= Fischer-Chauvel Agreement =

1948 agreement between France and Israel

The Fischer-Chauvel Agreement (or Fischer-Chauvel Agreements) is an agreement made in 1948 and 1949 between the French and Israeli governments involving the status of a number of French institutions in the newly-founded State of Israel and claimed by France as the French national domain in the Holy Land. The agreement was signed for Israel by Maurice Fischer (1903–1965), an Israeli diplomat in France at the time.

Israel holds the view that the Israeli Declaration of Independence created a new international personality that is not a successor state of the Ottoman Empire or the British Mandate and so it is bound only by those former international obligations affecting the territory as Israel might accept. Under Israeli law, the Knesset must ratify international agreements before they become part of domestic law, which it has never done in the case of the Fischer-Chauvel Agreement. Nevertheless, Israel has maintained the previous tax exemptions and privileges of the sites claimed as domaine national.

The French claims are based on claimed acquisitions predating the formation of the State of Israel, specifically in the Accords of Mytilene of November 1901, the Agreement of Constantinople of 18 December 1913, and the Fischer-Chauvel Agreement of 6 September 1948 to 31 January 1949.

== French national domain in the Holy Land ==
There are four sites in Jerusalem claimed by France as domaine national:
- Church of the Pater Noster, also known as the Sanctuary of the Eleona
- Benedictine monastery in Abu Ghosh
- Tombs of the Kings
- Church of Saint Anne

==Incidents==
The agreement was invoked by France in late 1963 in a so-called "Of Pigs and Men" affair, involving some 40 pigs being raised in the convent of Les Filles de la Charitė in Ein Kerem despite a ban by Israel on such activity.

French presidents have claimed that the Church of Saint Anne in Jerusalem remains under French protection, is owned by the French Republic, and is therefore a dependency of the French territory. In 1996, during Jacques Chirac's visit to Jerusalem, the French president refused to enter the church until Israeli soldiers who were accompanying him had left.
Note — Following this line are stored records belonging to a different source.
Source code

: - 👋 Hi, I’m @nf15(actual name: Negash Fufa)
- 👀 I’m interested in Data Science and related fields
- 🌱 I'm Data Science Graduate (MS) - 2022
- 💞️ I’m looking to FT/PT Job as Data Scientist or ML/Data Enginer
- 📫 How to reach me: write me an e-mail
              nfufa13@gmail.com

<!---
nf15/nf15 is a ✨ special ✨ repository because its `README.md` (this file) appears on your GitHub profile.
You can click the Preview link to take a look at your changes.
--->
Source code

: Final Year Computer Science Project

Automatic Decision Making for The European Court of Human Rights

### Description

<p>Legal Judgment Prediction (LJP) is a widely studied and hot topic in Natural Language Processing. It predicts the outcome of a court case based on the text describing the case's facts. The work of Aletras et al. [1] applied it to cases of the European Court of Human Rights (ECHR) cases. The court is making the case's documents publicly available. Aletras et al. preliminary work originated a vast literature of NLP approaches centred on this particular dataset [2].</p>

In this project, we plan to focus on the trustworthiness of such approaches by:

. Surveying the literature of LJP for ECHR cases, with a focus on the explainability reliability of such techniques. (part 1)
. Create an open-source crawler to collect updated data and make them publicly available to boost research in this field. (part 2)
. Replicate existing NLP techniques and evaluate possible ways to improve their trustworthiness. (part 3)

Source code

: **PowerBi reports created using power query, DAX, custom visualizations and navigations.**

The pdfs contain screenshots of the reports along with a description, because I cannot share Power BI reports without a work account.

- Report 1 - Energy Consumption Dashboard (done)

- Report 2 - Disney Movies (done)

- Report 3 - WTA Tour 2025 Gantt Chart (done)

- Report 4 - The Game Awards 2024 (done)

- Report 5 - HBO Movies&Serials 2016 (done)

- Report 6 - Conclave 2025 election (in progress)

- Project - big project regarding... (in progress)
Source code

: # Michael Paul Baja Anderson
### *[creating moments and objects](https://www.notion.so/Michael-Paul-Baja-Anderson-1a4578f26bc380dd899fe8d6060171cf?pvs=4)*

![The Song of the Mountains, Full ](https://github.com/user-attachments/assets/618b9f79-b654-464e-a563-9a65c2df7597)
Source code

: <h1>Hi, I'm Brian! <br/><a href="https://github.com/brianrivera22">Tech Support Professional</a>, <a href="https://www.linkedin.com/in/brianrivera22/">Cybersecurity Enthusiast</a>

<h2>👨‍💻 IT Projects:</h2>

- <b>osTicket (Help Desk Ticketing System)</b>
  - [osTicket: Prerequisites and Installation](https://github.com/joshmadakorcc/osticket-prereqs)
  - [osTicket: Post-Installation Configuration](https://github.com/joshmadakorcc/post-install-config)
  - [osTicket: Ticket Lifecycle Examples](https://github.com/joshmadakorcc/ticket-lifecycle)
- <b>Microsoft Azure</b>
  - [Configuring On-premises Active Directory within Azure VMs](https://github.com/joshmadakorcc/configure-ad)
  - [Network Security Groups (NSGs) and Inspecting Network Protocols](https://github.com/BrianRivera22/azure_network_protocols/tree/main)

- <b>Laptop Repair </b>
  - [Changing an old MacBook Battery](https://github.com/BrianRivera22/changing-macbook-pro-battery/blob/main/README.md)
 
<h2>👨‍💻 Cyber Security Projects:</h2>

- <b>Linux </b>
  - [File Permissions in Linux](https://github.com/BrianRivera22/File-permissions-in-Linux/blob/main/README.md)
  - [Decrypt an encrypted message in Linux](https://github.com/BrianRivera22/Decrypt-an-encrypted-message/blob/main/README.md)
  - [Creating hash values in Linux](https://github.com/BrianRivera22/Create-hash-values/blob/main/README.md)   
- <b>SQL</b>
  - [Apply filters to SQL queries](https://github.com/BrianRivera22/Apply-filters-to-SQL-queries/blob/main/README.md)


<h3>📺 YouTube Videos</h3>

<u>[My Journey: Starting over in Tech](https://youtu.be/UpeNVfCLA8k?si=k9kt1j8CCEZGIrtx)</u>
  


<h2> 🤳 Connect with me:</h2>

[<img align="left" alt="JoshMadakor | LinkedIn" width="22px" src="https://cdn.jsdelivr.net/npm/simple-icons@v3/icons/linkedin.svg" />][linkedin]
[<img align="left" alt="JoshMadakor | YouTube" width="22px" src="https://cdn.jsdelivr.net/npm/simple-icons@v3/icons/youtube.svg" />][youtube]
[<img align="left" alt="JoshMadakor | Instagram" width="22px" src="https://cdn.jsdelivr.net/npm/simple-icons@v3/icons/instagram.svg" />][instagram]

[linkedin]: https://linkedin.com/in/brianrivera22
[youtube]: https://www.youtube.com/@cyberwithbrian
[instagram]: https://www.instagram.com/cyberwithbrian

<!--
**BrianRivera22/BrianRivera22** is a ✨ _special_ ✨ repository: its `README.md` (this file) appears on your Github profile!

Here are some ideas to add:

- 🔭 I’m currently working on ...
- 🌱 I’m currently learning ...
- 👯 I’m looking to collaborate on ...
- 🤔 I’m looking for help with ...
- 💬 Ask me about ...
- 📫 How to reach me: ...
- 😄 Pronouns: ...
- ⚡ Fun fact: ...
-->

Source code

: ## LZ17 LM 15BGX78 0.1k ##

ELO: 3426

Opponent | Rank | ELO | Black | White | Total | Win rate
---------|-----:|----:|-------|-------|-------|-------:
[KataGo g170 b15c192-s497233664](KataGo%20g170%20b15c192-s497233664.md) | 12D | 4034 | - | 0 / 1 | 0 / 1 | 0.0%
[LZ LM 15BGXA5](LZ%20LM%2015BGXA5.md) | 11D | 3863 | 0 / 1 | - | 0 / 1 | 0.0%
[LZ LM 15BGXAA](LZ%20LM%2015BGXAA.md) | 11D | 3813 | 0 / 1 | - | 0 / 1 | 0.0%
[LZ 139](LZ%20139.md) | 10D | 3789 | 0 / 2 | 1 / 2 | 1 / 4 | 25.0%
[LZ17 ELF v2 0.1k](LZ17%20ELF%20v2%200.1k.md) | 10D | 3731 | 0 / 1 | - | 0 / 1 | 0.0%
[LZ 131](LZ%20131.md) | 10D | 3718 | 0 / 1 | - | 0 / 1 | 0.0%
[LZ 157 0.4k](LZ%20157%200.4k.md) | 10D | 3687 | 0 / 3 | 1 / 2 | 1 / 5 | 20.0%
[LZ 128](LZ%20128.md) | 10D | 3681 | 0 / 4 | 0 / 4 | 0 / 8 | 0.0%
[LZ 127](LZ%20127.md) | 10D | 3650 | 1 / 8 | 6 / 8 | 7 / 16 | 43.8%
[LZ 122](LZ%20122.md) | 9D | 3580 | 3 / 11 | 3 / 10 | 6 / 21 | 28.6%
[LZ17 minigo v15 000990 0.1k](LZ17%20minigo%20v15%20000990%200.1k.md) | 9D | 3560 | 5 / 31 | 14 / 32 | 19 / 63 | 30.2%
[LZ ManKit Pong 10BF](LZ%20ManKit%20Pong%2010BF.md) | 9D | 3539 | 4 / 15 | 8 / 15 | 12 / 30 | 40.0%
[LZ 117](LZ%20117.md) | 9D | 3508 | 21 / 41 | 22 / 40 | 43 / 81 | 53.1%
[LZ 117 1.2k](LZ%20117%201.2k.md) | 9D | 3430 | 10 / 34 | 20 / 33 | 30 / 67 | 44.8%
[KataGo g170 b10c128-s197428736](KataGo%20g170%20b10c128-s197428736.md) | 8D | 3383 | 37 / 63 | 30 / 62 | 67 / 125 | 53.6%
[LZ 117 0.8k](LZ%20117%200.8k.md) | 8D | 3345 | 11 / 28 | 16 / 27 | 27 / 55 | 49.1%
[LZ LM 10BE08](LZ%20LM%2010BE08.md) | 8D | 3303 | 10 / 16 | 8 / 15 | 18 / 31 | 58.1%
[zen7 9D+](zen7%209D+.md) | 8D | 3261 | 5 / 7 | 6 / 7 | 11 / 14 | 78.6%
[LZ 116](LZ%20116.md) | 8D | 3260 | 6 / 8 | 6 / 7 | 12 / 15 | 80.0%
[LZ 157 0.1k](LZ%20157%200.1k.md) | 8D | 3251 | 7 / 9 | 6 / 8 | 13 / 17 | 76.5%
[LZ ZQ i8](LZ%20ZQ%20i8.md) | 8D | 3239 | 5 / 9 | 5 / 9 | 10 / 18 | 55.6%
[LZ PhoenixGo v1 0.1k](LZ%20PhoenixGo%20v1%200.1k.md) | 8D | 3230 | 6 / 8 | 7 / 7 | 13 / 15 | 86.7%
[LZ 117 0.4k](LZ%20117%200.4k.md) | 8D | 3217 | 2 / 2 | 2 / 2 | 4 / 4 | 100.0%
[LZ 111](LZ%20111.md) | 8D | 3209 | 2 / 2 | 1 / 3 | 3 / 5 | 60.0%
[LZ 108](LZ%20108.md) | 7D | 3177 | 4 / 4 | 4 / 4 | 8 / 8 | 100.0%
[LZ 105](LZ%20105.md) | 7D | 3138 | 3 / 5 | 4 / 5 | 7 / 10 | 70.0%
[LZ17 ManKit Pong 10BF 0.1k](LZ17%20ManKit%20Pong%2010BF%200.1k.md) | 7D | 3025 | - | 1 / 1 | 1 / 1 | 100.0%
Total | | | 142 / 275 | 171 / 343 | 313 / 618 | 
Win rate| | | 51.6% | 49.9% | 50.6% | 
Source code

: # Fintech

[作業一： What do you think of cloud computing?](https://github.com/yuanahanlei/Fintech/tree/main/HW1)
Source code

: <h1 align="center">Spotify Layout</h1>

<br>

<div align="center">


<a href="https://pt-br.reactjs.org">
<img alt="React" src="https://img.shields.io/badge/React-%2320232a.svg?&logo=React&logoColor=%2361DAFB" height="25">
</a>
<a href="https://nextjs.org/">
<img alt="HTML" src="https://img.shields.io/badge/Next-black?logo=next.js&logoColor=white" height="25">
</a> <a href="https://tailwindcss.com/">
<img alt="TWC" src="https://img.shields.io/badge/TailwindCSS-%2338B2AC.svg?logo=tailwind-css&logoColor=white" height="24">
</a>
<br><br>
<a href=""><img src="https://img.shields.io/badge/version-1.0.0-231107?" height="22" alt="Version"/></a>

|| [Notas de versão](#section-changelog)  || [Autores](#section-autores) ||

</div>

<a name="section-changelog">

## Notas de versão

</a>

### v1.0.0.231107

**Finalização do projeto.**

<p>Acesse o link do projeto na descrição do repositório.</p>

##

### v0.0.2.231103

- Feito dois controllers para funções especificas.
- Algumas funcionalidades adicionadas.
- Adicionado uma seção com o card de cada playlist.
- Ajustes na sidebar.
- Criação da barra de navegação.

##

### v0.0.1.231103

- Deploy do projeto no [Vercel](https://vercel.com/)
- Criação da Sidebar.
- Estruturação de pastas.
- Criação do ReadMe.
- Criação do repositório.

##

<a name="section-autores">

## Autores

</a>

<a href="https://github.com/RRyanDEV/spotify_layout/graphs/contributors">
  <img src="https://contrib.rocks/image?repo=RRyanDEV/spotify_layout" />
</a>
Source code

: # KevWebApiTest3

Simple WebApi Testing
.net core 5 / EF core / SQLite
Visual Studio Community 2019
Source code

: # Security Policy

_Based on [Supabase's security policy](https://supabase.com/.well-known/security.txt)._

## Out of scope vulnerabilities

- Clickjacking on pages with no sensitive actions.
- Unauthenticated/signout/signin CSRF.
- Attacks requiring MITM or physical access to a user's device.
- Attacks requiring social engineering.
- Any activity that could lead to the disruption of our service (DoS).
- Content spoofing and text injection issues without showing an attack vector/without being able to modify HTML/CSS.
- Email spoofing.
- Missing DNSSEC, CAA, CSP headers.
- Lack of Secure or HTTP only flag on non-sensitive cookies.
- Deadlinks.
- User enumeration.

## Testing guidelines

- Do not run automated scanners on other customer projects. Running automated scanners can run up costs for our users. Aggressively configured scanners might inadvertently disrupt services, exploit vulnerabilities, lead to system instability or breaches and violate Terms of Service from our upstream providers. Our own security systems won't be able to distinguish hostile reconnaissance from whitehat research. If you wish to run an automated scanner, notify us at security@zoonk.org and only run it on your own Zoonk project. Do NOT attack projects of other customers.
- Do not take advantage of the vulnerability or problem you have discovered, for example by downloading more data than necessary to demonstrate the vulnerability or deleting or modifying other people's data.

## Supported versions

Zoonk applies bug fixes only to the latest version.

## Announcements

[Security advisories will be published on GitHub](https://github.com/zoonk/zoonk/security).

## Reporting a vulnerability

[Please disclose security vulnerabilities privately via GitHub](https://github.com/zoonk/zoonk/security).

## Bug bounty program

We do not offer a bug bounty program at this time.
On 22 January 2020, French President Emmanuel Macron demanded that Israeli security services leave the church compound and invoked "the rules that have existed for several centuries". The Israeli government has not made any public statement relating to the French incidents.

On November 7, 2024, a new diplomatic incident between France and Israel occurred at the Church of the Pater Noster when Israeli soldiers arrested French gendarmes protecting the Catholic place of worship, de facto not recognizing its jurisdiction as a French domain.

==See also==
- Capitulations of the Ottoman Empire, also known as the French Protectorate of Jerusalem
- Hashemite custodianship of Jerusalem holy sites
- Status Quo (Jerusalem and Bethlehem)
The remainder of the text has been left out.